Mark
A. Eriksson, University of Wisconsin-Madison
Valley Physics in Silicon Quantum Wells, Quantum Dots, and Nanomembranes
Silicon quantum wells, point contacts, and quantum dots have an interesting
degree of freedom: two low-lying valley states that are degenerate in wide quantum
wells but split in narrow wells. I will discuss a microwave spectroscopy of
this valley splitting that is an analog of electron spin resonance: electron
valley resonance (EVR). The result of the spectroscopy is a valley splitting
that is startlingly linear as a function of magnetic field, and a new theory
will be presented that helps explain this result. Very recent progress on metal
top-gated point contacts and quantum dots has led to highly tunable nanostructures
in Si/SiGe. I will present data showing the splitting of all the degeneracies
(spin and orbital) in silicon point contacts, and I will show evidence of a
Kondo-like zero-bias anomaly in silicon quantum dots.
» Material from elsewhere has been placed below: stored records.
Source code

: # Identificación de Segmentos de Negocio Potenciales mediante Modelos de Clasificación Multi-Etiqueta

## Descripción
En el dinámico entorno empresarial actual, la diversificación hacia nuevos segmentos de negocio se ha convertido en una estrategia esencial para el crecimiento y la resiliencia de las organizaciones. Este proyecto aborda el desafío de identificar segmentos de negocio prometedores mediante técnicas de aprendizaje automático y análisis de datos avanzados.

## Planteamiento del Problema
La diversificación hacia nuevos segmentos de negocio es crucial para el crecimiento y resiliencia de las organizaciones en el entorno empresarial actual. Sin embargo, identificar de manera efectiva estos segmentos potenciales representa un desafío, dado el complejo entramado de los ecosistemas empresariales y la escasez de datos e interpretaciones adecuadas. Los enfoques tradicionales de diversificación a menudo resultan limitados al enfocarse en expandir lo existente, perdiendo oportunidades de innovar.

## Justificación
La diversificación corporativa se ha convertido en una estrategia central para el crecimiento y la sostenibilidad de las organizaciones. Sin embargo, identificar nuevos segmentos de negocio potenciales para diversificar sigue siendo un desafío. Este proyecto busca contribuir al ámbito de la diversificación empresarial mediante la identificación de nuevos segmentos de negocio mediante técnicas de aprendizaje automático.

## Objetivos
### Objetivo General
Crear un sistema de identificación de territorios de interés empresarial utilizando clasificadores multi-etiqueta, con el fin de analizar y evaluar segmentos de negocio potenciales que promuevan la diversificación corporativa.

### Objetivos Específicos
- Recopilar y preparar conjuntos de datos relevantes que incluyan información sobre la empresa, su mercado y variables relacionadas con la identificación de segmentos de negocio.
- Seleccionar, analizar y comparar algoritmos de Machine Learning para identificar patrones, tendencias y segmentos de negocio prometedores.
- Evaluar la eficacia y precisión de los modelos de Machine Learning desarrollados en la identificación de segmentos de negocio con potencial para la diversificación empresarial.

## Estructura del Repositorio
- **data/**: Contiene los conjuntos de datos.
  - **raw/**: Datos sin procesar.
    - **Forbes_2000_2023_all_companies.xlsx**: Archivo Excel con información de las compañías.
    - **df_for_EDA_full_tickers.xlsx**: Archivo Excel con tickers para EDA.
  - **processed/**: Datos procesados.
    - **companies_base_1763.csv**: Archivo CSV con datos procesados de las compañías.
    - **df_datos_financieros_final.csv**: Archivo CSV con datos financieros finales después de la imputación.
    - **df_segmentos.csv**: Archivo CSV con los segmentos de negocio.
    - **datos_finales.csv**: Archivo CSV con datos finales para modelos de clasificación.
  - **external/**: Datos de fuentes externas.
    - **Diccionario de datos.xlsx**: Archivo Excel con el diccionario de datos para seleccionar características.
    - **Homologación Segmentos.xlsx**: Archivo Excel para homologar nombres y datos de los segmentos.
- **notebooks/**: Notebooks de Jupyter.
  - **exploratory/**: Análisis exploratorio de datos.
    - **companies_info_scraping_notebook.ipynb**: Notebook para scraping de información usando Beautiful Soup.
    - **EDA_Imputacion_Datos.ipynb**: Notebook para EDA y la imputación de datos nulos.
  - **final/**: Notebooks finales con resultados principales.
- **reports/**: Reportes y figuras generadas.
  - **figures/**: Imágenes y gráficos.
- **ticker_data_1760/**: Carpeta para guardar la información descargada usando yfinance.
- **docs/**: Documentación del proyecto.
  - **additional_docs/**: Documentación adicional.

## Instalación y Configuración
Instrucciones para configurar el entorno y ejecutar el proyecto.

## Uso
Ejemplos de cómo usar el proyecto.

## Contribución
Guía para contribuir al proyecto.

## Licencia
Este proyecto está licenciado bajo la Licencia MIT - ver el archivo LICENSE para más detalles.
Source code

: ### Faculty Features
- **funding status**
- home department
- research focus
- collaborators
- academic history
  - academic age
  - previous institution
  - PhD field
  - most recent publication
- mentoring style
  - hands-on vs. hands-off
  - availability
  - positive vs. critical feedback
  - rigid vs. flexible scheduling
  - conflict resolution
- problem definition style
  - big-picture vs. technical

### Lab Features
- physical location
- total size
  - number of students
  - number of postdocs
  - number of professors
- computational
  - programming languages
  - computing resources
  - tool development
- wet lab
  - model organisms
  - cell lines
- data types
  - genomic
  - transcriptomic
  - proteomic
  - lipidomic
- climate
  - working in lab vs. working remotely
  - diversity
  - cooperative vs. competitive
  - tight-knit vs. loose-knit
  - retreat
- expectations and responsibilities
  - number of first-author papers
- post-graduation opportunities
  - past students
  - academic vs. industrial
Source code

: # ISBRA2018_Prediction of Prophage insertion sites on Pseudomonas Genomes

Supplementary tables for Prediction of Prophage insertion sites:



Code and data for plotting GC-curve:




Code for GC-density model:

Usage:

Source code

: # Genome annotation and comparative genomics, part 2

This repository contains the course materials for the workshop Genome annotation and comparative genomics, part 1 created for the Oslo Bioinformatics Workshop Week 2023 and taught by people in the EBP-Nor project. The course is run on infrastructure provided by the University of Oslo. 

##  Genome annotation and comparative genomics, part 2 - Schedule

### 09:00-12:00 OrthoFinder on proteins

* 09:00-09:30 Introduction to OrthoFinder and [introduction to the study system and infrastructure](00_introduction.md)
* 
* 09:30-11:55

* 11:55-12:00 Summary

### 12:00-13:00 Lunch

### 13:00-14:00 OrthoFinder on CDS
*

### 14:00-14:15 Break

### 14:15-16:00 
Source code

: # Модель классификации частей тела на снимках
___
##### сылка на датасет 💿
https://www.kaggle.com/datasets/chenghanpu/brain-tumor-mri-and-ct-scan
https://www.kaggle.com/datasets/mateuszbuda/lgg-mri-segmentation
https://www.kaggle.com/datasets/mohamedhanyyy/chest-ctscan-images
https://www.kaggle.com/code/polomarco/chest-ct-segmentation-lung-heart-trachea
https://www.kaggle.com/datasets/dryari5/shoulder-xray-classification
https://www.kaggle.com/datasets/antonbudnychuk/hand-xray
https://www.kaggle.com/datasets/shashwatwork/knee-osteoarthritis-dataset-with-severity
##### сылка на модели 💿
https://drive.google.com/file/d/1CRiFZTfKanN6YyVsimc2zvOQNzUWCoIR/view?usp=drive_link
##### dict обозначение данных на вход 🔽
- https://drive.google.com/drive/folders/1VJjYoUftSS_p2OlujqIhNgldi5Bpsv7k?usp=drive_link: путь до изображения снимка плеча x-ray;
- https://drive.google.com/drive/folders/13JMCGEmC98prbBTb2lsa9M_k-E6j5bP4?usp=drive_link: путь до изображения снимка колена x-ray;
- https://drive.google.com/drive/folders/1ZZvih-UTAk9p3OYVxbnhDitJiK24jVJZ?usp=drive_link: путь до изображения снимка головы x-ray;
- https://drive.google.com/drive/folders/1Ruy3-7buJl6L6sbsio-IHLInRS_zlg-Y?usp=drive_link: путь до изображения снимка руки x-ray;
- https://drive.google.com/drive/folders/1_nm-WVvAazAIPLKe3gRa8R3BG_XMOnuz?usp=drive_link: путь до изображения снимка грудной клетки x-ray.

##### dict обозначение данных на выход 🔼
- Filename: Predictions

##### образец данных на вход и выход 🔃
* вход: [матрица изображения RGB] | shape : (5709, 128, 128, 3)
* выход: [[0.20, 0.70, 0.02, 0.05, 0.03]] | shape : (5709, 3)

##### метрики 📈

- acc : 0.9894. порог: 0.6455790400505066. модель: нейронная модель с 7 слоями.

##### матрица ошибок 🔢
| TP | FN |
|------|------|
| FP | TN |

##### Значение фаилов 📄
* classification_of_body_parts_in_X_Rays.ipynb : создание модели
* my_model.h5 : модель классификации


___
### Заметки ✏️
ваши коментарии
In addition to patterned
nanostructures, silicon can also form spectacular membranes, one hundred nanometers
thick and a centimeter across. Such nanomembranes can be bent, strained, and
rolled into tubes. These properties offer the potential to use strain in a dislocation-free
system, potentially leading to new ways to create quantum dots without the epitaxial
growth complexities that in the past have been required. X-ray scattering results
and low temperature electronic transport measurements will be presented, demonstrating
dramatic changes in transport properties before and after the release and subsequent
redeposition of these flexible, yet single crystal membranes.